[Work to complete]: The lines you return should be those containing the string "running", taken from the data below.

..........

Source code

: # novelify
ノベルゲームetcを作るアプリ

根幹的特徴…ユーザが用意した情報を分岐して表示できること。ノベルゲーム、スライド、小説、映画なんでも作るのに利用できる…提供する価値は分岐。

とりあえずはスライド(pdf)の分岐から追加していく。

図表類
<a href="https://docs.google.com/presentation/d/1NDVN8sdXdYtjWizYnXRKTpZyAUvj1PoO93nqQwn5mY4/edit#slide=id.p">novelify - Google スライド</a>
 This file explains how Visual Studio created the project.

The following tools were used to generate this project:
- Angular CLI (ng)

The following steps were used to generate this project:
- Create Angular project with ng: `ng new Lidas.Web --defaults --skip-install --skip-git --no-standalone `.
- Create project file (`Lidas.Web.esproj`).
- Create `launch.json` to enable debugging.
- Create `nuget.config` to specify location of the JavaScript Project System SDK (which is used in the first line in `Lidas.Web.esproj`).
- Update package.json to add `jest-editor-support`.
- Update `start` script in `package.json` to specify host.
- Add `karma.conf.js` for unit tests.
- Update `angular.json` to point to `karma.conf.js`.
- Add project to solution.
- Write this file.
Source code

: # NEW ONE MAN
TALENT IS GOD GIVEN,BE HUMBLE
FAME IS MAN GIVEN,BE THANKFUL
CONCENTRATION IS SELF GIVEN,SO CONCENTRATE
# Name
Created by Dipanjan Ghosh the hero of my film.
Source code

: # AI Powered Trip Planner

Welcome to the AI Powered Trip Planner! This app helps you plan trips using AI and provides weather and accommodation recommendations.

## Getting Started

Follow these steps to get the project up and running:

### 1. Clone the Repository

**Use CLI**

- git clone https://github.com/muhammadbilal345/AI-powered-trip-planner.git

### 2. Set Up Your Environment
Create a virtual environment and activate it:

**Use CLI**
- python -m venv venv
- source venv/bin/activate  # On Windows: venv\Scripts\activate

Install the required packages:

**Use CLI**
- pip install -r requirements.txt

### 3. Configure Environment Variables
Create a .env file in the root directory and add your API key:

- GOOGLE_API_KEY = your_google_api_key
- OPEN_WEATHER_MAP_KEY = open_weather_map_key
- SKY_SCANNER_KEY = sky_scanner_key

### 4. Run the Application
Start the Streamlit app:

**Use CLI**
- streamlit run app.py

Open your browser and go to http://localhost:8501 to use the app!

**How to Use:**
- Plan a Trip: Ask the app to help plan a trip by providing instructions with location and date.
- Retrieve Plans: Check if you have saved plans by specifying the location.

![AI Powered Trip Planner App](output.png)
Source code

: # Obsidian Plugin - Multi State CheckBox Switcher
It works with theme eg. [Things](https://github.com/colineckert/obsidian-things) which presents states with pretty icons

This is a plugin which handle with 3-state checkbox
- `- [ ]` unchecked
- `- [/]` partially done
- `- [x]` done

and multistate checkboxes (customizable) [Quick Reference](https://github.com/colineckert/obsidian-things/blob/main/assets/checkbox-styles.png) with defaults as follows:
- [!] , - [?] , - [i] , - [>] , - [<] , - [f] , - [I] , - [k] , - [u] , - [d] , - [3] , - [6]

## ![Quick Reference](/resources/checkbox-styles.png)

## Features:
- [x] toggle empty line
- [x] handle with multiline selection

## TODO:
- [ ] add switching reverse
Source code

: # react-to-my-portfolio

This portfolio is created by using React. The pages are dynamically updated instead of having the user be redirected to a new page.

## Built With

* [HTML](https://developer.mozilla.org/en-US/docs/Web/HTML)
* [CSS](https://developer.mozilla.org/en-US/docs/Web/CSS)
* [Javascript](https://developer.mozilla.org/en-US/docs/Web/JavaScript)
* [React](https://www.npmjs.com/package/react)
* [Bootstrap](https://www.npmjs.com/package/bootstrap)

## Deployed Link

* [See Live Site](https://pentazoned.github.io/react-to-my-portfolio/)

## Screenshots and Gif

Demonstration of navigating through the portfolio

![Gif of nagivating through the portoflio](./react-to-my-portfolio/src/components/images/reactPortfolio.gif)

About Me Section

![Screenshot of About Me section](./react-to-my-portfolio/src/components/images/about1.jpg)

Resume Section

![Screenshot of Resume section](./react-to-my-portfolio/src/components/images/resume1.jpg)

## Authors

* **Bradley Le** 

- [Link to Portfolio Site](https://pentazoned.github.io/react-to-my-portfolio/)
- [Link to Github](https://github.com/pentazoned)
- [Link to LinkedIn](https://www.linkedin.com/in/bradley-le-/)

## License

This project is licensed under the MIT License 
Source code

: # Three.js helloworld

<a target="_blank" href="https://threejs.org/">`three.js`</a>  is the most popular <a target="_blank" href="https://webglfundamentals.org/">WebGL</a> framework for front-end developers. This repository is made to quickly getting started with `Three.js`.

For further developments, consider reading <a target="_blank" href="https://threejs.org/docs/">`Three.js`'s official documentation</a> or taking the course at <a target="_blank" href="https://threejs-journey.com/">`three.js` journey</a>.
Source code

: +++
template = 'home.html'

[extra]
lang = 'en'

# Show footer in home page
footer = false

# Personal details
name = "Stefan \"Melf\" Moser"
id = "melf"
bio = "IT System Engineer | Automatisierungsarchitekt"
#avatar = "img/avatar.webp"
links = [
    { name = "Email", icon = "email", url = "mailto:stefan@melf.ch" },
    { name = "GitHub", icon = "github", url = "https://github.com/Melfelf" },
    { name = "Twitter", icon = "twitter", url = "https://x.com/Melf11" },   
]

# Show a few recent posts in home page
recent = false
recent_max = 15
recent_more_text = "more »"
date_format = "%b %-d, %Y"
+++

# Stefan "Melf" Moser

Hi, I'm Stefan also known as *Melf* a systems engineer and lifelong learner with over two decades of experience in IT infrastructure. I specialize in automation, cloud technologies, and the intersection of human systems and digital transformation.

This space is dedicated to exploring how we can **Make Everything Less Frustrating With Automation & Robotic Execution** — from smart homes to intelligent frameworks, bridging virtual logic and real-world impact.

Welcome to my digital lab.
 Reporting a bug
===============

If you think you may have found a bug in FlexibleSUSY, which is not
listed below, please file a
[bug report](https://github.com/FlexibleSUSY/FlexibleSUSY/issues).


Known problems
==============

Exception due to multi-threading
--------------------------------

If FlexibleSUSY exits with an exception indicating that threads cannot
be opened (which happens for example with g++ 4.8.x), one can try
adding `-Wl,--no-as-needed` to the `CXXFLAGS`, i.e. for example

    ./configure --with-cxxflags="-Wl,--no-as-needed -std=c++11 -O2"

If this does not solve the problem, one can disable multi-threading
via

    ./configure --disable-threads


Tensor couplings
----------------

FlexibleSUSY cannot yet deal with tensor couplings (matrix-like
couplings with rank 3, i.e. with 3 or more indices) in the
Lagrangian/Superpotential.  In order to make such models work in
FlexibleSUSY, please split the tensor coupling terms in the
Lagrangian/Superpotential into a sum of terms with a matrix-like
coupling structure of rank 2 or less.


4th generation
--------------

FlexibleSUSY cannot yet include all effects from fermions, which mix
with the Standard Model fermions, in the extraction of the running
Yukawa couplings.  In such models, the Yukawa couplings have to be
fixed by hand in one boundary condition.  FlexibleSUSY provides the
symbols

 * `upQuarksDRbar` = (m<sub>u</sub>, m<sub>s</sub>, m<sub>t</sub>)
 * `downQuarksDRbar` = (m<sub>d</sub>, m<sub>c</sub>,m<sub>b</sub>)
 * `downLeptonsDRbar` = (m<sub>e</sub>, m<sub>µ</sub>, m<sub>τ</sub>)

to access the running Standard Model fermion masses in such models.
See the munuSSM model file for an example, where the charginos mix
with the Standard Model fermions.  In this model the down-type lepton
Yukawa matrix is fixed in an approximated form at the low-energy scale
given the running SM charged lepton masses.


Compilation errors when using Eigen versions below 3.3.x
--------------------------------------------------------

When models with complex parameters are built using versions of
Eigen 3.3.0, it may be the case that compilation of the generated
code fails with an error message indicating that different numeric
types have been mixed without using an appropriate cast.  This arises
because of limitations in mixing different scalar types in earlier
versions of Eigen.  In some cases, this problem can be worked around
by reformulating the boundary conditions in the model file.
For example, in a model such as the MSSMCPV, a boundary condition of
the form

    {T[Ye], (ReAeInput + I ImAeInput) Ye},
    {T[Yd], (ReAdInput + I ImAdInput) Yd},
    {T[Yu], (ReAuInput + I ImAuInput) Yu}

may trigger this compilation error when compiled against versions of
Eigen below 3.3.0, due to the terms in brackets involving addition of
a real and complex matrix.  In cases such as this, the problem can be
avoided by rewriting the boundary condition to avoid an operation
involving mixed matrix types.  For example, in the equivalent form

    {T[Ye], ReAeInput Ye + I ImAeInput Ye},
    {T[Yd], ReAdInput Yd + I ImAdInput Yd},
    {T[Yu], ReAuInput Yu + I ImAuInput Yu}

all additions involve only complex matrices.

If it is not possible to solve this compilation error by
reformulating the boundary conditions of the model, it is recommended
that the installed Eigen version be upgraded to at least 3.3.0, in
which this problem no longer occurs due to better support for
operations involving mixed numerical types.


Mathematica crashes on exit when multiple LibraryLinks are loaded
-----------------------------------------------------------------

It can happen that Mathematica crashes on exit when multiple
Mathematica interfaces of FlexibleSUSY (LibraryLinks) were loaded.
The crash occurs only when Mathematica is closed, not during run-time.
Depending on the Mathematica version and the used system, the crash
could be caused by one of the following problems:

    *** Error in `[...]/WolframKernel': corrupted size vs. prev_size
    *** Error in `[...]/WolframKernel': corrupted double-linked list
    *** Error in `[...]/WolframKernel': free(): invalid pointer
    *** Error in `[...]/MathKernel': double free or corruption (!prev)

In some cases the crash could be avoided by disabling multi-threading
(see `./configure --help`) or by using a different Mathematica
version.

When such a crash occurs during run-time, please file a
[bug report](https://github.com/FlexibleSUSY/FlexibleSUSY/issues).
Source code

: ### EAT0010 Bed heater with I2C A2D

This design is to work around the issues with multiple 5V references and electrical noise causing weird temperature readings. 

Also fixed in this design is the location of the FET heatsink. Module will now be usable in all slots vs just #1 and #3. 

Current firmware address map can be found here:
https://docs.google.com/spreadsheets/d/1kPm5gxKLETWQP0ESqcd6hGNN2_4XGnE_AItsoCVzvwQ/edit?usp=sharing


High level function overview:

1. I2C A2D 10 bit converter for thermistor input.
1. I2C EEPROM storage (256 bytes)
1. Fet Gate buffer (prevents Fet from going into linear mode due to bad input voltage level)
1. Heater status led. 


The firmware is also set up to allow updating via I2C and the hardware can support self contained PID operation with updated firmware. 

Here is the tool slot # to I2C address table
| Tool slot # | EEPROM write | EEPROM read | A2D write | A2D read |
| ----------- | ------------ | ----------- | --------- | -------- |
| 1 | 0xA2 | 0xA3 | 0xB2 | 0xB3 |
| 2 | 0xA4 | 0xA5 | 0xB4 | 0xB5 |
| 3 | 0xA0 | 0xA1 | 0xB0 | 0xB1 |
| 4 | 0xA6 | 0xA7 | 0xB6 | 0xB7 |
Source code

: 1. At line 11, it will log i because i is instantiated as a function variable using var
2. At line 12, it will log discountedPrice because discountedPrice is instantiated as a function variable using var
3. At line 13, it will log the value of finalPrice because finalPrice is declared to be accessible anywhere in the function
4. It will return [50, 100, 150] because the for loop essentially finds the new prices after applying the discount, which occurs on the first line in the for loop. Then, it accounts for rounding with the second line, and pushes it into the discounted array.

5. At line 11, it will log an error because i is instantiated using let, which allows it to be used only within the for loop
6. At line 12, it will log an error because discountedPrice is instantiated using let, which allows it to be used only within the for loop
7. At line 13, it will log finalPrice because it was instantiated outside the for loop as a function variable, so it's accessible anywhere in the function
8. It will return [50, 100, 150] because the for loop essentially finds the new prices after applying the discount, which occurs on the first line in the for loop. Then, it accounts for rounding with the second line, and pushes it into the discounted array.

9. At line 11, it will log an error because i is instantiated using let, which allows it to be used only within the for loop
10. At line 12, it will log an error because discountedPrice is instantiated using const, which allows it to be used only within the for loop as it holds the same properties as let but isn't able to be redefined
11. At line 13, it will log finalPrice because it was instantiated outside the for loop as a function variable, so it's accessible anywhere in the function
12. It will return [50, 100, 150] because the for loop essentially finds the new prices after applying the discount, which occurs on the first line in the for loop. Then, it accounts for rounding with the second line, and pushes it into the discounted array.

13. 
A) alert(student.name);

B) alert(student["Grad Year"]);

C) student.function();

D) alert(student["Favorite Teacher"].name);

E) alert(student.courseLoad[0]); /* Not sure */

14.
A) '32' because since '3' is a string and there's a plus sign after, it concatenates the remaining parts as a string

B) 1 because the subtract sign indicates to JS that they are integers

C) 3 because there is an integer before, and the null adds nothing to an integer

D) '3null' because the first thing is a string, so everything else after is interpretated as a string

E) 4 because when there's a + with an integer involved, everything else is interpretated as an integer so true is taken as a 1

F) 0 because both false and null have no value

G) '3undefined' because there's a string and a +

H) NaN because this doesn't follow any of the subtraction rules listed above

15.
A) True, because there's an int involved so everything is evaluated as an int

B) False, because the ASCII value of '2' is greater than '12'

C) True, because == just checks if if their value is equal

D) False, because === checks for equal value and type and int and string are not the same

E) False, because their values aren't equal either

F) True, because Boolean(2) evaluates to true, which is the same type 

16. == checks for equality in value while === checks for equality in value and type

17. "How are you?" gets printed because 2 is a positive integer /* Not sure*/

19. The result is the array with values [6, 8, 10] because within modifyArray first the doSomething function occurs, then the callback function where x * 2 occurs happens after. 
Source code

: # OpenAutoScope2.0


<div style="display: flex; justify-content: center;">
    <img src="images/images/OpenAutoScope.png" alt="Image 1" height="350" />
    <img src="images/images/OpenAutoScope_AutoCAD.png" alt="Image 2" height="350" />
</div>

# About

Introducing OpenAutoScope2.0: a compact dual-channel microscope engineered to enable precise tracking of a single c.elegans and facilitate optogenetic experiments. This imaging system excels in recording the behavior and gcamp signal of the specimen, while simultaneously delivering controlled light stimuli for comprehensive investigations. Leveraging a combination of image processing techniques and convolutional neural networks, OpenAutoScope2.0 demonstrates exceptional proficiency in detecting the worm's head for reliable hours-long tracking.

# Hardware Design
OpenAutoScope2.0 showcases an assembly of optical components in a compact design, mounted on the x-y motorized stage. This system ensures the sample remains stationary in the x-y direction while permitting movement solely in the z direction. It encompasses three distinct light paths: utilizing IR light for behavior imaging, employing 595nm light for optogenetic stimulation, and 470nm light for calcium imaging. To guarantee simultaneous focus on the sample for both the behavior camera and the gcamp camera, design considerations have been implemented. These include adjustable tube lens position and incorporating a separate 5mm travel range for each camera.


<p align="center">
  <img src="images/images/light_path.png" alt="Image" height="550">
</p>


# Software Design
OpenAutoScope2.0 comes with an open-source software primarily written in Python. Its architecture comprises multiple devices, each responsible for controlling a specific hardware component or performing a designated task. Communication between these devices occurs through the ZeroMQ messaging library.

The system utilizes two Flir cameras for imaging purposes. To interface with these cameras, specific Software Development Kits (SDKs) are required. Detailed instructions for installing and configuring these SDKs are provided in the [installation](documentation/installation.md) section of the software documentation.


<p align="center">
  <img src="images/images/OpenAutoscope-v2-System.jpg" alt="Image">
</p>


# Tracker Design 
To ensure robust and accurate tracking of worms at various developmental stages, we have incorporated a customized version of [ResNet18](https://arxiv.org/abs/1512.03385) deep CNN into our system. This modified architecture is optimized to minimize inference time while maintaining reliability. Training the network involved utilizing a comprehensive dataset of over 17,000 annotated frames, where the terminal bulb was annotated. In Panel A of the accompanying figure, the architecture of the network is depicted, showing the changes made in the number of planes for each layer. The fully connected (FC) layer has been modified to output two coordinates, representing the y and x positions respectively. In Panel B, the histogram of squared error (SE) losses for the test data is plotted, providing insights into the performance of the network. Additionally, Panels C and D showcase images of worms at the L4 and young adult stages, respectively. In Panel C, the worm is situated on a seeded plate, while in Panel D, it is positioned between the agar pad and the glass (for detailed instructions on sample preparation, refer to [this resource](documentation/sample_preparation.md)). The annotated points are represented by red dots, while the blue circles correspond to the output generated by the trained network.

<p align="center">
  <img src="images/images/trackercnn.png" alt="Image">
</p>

..........

[Exercise response]:
Follow these steps to get the project up and running:
with the Standard Model fermions, in the extraction of the running
to access the running Standard Model fermion masses in such models.
given the running SM charged lepton masses.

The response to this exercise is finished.